#### Brief
Where in the listing does the word "also" appear? Report each line that holds it.

#### Records shown
*****
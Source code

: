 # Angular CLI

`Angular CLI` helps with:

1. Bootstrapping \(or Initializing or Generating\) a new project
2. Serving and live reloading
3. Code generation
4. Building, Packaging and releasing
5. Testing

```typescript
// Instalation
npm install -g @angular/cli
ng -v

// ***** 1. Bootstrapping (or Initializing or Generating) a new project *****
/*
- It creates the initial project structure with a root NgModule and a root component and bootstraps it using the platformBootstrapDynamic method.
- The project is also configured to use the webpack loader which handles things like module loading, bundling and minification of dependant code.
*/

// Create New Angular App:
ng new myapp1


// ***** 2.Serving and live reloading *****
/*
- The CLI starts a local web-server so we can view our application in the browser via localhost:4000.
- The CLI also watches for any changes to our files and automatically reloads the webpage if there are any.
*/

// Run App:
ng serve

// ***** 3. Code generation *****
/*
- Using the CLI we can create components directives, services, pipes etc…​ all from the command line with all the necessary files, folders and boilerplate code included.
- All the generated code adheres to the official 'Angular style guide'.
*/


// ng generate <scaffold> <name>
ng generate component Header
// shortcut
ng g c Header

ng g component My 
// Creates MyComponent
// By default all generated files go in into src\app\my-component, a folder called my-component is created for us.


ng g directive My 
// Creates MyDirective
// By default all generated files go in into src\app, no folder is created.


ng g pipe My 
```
*****
#### Output for this exercise
- The project is also configured to use the webpack loader which handles things like module loading, bundling and minification of dependant code.
- The CLI also watches for any changes to our files and automatically reloads the webpage if there are any.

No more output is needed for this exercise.